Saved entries
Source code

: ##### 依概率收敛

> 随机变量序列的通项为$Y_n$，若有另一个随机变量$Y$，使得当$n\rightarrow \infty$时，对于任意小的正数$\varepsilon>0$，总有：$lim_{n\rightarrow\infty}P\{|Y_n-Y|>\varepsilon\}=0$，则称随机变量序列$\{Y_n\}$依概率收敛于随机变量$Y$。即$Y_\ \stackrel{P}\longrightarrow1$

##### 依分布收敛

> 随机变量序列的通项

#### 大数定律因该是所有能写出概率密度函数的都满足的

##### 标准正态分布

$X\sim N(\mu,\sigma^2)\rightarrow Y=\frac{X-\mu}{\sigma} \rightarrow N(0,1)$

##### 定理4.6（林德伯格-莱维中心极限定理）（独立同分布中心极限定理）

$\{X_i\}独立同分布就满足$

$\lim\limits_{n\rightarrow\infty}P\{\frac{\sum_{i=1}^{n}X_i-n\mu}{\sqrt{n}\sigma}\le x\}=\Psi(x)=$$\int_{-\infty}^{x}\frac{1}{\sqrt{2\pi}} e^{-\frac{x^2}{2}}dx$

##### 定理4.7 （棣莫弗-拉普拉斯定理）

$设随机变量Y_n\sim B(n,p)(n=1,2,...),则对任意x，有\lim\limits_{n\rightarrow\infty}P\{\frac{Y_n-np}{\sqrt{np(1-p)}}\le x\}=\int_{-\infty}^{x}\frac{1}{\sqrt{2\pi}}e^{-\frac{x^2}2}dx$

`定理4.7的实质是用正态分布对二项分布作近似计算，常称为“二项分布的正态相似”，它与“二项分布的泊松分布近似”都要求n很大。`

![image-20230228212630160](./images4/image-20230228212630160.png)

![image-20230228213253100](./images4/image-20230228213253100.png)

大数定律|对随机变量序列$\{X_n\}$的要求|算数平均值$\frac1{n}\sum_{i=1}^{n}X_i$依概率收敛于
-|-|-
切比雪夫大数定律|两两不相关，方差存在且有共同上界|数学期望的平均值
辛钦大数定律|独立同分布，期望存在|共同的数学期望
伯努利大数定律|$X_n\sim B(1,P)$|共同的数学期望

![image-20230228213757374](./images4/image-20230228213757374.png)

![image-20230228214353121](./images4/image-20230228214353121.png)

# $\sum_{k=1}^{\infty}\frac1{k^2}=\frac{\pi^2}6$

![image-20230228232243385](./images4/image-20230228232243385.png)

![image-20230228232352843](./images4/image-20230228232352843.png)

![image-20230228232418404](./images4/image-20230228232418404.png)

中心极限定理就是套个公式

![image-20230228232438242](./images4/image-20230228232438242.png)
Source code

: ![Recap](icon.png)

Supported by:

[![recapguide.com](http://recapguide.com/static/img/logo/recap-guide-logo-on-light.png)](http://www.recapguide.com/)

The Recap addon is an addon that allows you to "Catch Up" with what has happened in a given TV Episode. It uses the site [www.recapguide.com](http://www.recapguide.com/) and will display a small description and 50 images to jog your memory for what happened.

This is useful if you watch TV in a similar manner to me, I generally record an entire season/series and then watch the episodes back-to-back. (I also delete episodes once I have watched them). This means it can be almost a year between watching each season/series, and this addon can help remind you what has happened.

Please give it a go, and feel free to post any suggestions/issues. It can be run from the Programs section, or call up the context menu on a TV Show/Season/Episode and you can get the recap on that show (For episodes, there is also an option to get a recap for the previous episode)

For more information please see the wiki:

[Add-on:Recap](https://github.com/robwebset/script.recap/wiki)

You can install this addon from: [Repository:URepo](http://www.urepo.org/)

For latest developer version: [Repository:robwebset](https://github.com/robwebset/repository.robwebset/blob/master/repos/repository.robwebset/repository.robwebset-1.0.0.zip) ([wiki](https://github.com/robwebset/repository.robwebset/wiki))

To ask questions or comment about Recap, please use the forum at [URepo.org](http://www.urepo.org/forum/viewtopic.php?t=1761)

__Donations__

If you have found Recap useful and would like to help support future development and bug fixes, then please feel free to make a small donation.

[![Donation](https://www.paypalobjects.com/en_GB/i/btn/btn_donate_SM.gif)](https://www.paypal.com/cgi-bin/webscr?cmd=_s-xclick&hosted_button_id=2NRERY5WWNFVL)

* YOUR OBJECTIVE:
Among the entries above, find every line holding "episodes" and copy it.

* REPLY:
This is useful if you watch TV in a similar manner to me, I generally record an entire season/series and then watch the episodes back-to-back. (I also delete episodes once I have watched them). This means it can be almost a year between watching each season/series, and this addon can help remind you what has happened.
Please give it a go, and feel free to post any suggestions/issues. It can be run from the Programs section, or call up the context menu on a TV Show/Season/Episode and you can get the recap on that show (For episodes, there is also an option to get a recap for the previous episode)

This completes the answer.